Recorded information Start Marker

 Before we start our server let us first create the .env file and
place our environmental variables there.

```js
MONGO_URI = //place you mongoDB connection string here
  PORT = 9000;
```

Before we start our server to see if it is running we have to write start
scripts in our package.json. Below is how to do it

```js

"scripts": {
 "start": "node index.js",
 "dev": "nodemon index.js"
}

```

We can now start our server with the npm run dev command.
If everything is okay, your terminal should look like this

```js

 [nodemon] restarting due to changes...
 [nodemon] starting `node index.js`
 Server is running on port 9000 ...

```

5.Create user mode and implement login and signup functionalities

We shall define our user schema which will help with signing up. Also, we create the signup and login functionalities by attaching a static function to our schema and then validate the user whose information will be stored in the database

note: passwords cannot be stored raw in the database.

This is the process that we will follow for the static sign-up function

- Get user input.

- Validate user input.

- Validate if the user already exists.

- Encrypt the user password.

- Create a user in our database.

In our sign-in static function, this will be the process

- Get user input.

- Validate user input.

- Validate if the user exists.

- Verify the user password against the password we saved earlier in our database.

Recorded information End Marker
Recorded information Start Marker

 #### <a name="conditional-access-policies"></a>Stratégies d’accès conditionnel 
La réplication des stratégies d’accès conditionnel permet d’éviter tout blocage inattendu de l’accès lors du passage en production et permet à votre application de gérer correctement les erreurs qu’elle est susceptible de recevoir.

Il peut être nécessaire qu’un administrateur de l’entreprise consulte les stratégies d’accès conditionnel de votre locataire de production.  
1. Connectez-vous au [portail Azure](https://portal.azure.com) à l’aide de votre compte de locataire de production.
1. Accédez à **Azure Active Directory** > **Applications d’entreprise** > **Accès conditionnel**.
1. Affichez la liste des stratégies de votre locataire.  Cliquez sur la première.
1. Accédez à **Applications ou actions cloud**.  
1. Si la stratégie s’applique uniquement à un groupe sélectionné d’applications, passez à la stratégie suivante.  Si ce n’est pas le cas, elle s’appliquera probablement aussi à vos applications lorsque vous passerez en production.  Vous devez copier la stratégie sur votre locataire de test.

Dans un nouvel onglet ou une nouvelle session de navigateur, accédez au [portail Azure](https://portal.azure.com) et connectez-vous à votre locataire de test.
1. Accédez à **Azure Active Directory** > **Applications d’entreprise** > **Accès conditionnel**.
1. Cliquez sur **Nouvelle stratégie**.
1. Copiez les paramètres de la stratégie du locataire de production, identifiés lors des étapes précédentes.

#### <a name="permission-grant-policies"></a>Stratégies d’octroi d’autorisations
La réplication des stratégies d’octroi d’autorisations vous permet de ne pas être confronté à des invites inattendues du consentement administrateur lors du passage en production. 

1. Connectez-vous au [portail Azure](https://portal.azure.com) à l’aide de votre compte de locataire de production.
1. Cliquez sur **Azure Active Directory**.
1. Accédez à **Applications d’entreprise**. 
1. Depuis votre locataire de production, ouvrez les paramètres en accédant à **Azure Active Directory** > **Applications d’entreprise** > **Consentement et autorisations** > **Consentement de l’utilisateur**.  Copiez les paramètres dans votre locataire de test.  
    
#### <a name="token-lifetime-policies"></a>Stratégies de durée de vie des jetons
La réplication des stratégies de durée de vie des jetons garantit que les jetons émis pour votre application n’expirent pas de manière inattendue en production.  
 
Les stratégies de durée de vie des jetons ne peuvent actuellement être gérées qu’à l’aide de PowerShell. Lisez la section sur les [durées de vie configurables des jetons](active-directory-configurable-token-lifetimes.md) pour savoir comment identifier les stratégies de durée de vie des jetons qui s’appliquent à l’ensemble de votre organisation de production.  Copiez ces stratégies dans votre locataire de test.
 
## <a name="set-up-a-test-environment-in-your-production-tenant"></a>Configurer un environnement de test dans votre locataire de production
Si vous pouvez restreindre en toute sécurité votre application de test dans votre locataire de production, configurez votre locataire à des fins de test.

Recorded information End Marker

**Problem**
Every line that includes "will" must be copied from the material above.

**Response below**
We shall define our user schema which will help with signing up. Also, we create the signup and login functionalities by attaching a static function to our schema and then validate the user whose information will be stored in the database
This is the process that we will follow for the static sign-up function
In our sign-in static function, this will be the process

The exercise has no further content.